In the process of dispersing the oil phase in the aqueous phase to form particles, some isocyanate groups of the modified resin are hydrolyzed into amino groups, which are then reacted with unreacted isocyanate groups to allow elongation reaction to proceed. Also, an amine compound may be used in combination to perform elongation reaction and introduce crosslinked points as well as the above reaction. The amine compound (B) is not particularly limited and may be appropriately selected depending on the intended purpose. Examples thereof include diamines (B1), trivalent or higher polyamines (B2), aminoalcohols (B3), aminomercaptans (B4), amino acids (B5) and amino-blocked compounds (Be) obtained by blocking the amino group of B1 to B5.

The diamine (B1) is not particularly limited and may be appropriately selected depending on the intended purpose. Examples thereof include aromatic diamines (e.g., phenylene diamine, diethyltoluene diamine, 4,4′-diaminodiphenylmethane, tetrafluoro-p-xylylenediamine and tetrafluoro-p-phenylenediamine); alicyclic diamines (e.g., 4,4′-diamino-3,3′-dimethyldicyclohexylmethane, diaminecyclohexane and isophorondiamine); and aliphatic diamines (e.g., ethylenediamine, tetramethylenediamine, hexamethylenediamine, dodecafluorohexylenediamine and tetracosafluorododecylenediamine). The trivalent or higher polyamine (B2) is not particularly limited and may be appropriately selected depending on the intended purpose. Examples thereof include diethylenetriamine and triethylenetetramine.

The aminoalcohol (B3) is not particularly limited and may be appropriately selected depending on the intended purpose. Examples thereof include ethanolamine and hydroxyethylaniline. The aminomercaptan (B4) is not particularly limited and may be appropriately selected depending on the intended purpose. Examples thereof include aminoethylmercaptan and aminopropylmercaptan. The amino acid (B5) is not particularly limited and may be appropriately selected depending on the intended purpose. Examples thereof include aminopropionic acid and aminocaproic acid.

The amino-blocked compound (B6) obtained by blocking the amino group of B1 to B5 is not particularly limited and may be appropriately selected depending on the intended purpose. Examples thereof include oxazolidine compounds and ketimine compounds derived from the amines B1 to B5 and ketones (e.g., acetone, methyl ethyl ketone and methyl isobutyl ketone). Among these amines (B), preferred are B1 and a mixture containing B1 and a small amount of B2.

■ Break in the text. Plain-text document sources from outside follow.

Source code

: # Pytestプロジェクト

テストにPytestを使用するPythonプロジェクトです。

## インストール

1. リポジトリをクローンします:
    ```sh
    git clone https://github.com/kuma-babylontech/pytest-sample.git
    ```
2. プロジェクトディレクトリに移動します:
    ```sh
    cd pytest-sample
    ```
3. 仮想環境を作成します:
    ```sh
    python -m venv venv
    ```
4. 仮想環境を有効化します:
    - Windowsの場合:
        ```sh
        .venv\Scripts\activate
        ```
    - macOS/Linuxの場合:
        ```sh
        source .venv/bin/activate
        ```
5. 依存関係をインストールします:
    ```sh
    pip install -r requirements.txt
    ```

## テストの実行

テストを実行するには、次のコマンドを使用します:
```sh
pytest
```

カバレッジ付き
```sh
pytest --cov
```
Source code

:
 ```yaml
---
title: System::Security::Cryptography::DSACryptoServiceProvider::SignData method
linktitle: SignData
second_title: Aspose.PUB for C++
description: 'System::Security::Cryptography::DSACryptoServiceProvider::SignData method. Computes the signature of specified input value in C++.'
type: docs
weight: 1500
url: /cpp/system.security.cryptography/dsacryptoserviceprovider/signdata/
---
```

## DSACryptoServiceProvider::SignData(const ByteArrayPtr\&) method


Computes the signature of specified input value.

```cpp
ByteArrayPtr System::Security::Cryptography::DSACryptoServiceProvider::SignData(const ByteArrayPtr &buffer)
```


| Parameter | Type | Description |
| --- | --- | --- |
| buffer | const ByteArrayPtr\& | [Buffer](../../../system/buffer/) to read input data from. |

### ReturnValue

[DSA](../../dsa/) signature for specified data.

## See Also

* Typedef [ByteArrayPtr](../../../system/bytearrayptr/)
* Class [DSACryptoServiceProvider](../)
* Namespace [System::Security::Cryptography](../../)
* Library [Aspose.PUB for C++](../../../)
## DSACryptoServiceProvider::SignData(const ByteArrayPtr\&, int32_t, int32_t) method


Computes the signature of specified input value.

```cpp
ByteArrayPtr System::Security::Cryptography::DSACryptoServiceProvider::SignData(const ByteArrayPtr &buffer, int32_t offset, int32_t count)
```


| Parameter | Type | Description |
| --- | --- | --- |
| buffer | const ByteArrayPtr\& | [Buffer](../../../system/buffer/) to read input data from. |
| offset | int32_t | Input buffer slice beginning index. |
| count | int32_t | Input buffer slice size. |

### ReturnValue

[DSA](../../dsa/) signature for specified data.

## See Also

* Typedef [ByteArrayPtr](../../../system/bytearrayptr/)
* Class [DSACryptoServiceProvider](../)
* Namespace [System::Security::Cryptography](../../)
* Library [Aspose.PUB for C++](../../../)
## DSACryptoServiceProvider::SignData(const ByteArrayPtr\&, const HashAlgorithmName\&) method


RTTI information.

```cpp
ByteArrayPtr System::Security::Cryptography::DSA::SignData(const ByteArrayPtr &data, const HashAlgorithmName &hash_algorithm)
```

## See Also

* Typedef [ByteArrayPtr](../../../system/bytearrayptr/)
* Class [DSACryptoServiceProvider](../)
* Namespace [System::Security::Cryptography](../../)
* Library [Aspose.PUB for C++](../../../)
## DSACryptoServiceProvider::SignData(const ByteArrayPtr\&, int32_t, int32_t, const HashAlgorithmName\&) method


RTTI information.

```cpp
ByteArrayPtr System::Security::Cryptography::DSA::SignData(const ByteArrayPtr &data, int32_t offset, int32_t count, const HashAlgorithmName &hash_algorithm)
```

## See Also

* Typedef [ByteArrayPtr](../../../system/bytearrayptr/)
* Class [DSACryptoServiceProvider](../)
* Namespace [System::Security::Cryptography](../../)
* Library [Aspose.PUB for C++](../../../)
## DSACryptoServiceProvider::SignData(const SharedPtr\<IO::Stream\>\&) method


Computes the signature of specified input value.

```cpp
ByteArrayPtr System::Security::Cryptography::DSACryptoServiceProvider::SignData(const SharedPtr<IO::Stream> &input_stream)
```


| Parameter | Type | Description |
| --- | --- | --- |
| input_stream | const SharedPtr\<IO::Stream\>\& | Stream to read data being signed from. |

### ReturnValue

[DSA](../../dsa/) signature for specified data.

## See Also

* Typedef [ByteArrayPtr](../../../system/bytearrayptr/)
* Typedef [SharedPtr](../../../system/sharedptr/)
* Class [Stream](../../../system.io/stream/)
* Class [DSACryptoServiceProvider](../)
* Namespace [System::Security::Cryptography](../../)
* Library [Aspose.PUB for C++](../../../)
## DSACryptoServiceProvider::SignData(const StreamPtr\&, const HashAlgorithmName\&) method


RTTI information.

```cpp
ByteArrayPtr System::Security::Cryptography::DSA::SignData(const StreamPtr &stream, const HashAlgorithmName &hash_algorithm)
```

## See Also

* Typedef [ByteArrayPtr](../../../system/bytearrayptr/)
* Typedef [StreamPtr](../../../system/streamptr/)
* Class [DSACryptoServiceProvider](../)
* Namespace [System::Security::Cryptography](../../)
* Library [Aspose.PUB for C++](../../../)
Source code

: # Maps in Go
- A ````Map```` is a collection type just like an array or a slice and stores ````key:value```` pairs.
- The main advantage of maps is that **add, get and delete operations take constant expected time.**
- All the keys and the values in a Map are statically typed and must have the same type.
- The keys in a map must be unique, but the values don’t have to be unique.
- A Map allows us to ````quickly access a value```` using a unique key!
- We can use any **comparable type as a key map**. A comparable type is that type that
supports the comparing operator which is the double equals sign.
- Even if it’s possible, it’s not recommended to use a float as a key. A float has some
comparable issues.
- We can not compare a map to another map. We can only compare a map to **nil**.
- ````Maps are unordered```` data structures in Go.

Regarding the amount of the amine (B) relative to the amount of the isocyanate group-containing prepolymer (A), the number of amino groups [NHx] in the amine (B) is preferably four or less times, more preferably twice or less, particularly preferably 1.5 or less times, most preferably 1.2 or less times, the number of isocyanate groups [NCO] in the isocyanate group-containing prepolymer (A). When the number of amino groups [NHx] in the amine (B) is preferably more than four times the number of isocyanate groups [NCO] in the isocyanate group-containing prepolymer (A), excessive amino groups disadvantageously block isocyanate groups to prevent the elongation reaction of the modified resin. As a result, the polyester is decreased in molecular weight, resulting in degradation of hot offset resistance of the toner.

<Organic Solvent>

The organic solvent is preferably a volatile organic solvent having a boiling point lower than 100° C. from the viewpoint of easily removing the solvent. The organic solvent is not particularly limited and may be appropriately selected depending on the intended purpose. Examples thereof include toluene, xylene, benzene, carbon tetrachloride, methylene chloride, 1,2-dichloroethane, 1,1,2-trichloroethane, trichloroethylene, chloroform, monochlorobenzene, dichloroethylidene, methyl acetate, ethyl acetate, methyl ethyl ketone and methyl isobutyl ketone. These may be used alone or in combination. When the resin to be dissolved or dispersed in the organic solvent has a polyester skeleton, preferably used are ester solvents (e.g., methyl acetate, ethyl acetate and butyl acetate) or ketone solvents (e.g., methyl ethyl ketone and methyl isobutyl ketone) since these solvents have high dissolution capability to the resin. Among them, methyl acetate, ethyl acetate and methyl ethyl ketone are particularly preferred since these can be removed more easily.

<Aqueous Medium>

The aqueous medium may be water alone or a mixture of water and a water-miscible solvent. The water-miscible solvent is not particularly limited and may be appropriately selected depending on the intended purpose. Examples thereof include alcohols (e.g., methanol, isopropanol and ethylene glycol), dimethylformamide, tetrahydrofuran, cellosolves (e.g., methyl cellosolve) and lower ketones (e.g., acetone and methyl ethyl ketone).

<Surfactant>

A surfactant is used for dispersing the oil phase in the aqueous medium to form liquid droplets. The amount of the surfactant contained in the aqueous medium is preferably 7% or less, more preferably 5% or less, particularly preferably 3% or less, since the surfactant greatly influences the embedment rates of the fine resin particles. When the amount thereof is more than 7%, the wettability of the toner becomes too high to make it difficult to form protrusions, which is not preferred. By adjusting the surfactant to 7% or less, it becomes possible for the embedment rates of the fine resin particles to be 40% or higher.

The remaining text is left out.